Sponsored by the Student Life Lecture Board, this was Angelou’s third visit to OU; the last was nearly 16 years ago.
“When it looked like the sun wasn’t going to shine anymore, God put up a rainbow in the clouds,” Angelou sang, beginning a lecture that included anecdotes and poetry.
“This university, as you know, is a rainbow in the clouds. There are many young men and women who have entered this university who represent the first time their family has ever entered an institution of higher education,” Angelou said.
According to Angelou, it’s the work of the “heroes and sheroes” that came before that helped everyone get where they are today.
“You are here because you’ve already been paid for. Someone has been a rainbow in the clouds for you whether you know it or not,” Angelou said. “All you really have to do is prepare yourselves so you can pay for someone who will come down the road.”
Nearly 70 years ago, Angelou’s parents were going through a divorce. Along with her brother Bailey, Angelou moved to Arkansas to live with her paternal grandmother and her uncle, Willie. They became her rainbows.
Her grandmother and uncle had the only black-owned store in the area and needed Maya’s and Bailey’s help. Her grandmother taught her to read and write and her uncle taught her math. He would grab her by the neck, hold her up to a potbelly stove and ask her to recite her multiplication tables. Angelou knows now that he wouldn’t have hurt a fly, but her Uncle Willie was her rainbow. He helped her to attain more than she thought she could.
Uncle Willie later became the subject of a song Angelou wrote for Roberta Flack.
Sometime later, Angelou and her brother were taken to St. Louis to live with their mother and her family. Angelou was raped by her mother’s boyfriend. After spending one day and one night in jail, the boyfriend was released. A few days later the police came to her home and said the rapist had been found dead.
“They told my mother’s mother the man had been found dead. It seemed he had been kicked to death. I thought my voice had killed him so I stopped speaking,” said Angelou.

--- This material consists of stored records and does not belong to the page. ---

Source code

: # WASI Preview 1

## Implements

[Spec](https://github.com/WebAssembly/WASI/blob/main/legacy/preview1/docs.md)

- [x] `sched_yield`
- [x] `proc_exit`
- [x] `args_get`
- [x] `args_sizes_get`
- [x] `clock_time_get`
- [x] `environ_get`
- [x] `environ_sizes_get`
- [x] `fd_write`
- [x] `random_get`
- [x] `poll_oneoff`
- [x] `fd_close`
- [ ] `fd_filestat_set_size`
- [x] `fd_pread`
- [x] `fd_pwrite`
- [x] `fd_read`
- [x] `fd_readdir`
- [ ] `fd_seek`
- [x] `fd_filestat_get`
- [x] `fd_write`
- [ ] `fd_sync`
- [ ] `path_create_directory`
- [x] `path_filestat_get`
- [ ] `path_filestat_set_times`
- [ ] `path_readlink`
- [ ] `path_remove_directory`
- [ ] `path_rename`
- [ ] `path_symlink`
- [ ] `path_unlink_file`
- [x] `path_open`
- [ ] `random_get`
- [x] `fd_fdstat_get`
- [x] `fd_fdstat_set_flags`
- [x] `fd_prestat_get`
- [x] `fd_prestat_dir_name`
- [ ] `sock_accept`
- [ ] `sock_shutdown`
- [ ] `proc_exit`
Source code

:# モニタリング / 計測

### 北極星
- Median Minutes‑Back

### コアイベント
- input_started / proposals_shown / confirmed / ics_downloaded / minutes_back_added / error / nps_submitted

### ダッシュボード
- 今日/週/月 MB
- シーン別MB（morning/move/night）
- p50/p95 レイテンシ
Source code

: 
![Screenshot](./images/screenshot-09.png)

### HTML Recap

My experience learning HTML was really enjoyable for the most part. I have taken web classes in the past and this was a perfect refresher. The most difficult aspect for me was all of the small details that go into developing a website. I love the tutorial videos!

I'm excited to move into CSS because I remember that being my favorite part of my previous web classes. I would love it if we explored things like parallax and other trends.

After her mother’s family was unable to get her to speak, they sent her to Arkansas again to live with her paternal grandmother. Her grandmother told her that one day, she’d be a teacher — and she has taught English, French and Spanish in a number of institutions. She attributes her success in the languages to reading so much as a mute. Her teacher, Mrs. Flowers, had her read many books and would quiz her on the content. For six years, Angelou did not speak.
Through the reading, through her family and through her personal growth, Angelou found her rainbow.
“You need to know someone was there before you. Someone has survived and done better than that — thrived with some passion, compassion, humor and style,” said Angelou. “I want you to know that. That someone has been there before you so that you can step up a few more steps. You are not alone.”
Angelou encouraged the audience to develop courage, for without it, she said none of the other virtues of life will fall into place.